Marine protists have traditionally been assumed to be lowly diverse and cosmopolitan. Yet, several recent studies have shown that many protist species actually consist of cryptic complexes of species whose members are often restricted to particular biogeographic regions. Nonetheless, detection of cryptic species is usually hampered by sampling coverage and application of methods (e.g. phylogenetic trees) that are not well suited to identify relatively recent divergence and ongoing gene flow. In this paper, we show how these issues can be overcome by inferring phylogenetic haplotype networks from global metabarcoding datasets. We use the Chaetoceros curvisetus (Bacillariophyta) species complex as study case. Using two complementary metabarcoding datasets (Ocean Sampling Day and Tara Oceans), we equally resolve the cryptic complex in terms of number of inferred species. We detect new hypothetical species in both datasets. Gene flow between most of species is absent, but no barcoding gap exists. Some species have restricted distribution patterns whereas others are widely distributed. Closely related taxa occupy contrasting biogeographic regions, suggesting that geographic and ecological differentiation drive speciation. In conclusion, we show the potential of the analysis of metabarcoding data with evolutionary approaches for systematic and phylogeographic studies of marine protists.
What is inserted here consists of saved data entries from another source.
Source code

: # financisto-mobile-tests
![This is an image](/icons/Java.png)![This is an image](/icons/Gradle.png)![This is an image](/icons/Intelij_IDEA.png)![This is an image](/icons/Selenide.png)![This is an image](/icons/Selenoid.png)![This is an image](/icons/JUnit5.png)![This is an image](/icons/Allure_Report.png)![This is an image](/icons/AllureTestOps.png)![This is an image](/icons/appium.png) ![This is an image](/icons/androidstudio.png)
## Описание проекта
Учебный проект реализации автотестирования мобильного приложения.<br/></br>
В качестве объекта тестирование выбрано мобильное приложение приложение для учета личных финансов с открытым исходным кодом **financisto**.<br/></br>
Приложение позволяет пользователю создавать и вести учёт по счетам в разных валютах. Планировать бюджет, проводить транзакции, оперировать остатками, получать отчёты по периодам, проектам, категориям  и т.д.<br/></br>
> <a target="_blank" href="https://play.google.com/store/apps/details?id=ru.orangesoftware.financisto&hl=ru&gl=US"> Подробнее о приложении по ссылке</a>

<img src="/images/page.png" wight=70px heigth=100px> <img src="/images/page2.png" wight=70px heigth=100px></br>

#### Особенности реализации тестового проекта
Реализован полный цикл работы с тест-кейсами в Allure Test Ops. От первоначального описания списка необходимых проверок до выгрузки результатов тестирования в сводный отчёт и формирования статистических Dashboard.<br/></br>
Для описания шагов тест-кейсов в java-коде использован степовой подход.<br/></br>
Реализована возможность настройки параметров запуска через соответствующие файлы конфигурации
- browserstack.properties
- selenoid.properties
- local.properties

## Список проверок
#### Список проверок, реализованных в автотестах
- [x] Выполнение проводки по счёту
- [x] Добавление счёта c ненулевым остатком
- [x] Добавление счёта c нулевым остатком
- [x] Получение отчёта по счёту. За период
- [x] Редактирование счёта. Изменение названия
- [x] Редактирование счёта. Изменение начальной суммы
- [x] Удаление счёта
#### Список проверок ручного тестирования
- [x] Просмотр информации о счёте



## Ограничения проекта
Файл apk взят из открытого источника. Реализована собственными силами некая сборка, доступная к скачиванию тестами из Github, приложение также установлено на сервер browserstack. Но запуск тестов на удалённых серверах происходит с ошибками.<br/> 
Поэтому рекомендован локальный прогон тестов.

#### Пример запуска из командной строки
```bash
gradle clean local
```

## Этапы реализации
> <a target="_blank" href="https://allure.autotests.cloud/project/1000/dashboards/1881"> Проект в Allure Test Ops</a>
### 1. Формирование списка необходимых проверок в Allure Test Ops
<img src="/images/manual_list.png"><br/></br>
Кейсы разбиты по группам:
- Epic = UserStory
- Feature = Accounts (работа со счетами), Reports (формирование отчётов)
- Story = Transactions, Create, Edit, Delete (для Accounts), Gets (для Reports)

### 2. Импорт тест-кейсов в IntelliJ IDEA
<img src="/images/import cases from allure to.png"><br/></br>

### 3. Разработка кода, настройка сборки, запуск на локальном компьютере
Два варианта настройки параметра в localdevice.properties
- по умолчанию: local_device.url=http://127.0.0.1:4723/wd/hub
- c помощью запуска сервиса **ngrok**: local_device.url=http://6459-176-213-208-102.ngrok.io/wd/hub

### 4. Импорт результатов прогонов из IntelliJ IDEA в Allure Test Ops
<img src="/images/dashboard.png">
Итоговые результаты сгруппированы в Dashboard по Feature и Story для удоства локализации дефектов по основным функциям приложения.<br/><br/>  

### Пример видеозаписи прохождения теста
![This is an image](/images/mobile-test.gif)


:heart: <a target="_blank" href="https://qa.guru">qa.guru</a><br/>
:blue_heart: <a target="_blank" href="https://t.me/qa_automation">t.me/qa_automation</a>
传统上，海洋原生生物被认为是低多样性和世界性的。然而，最近的几项研究表明，许多原生生物实际上由神秘的物种复合体组成，其成员通常仅限于特定的生物地理区域。尽管如此，神秘物种的检测通常受到采样覆盖率和方法（例如系统发育树）的应用的阻碍，这些方法不太适合识别相对最近的分歧和正在进行的基因流动。在本文中，我们展示了如何通过从全球元条形码数据集中推断系统发育单倍型网络来克服这些问题。我们使用Chaetoceros curvisetus(Bacillariophyta) 物种复合体作为研究案例。使用两个互补的元条形码数据集（Ocean Sampling Day 和 Tara Oceans），我们同样解决了推断物种数量方面的神秘复合体。我们在两个数据集中检测到新的假设物种。大多数物种之间不存在基因流动，但不存在条形码缺口。一些物种的分布模式受到限制，而另一些则分布广泛。密切相关的分类群占据了对比鲜明的生物地理区域，这表明地理和生态分化推动了物种形成。总之，我们展示了使用进化方法分析元条形码数据在海洋原生生物系统和系统地理学研究中的潜力。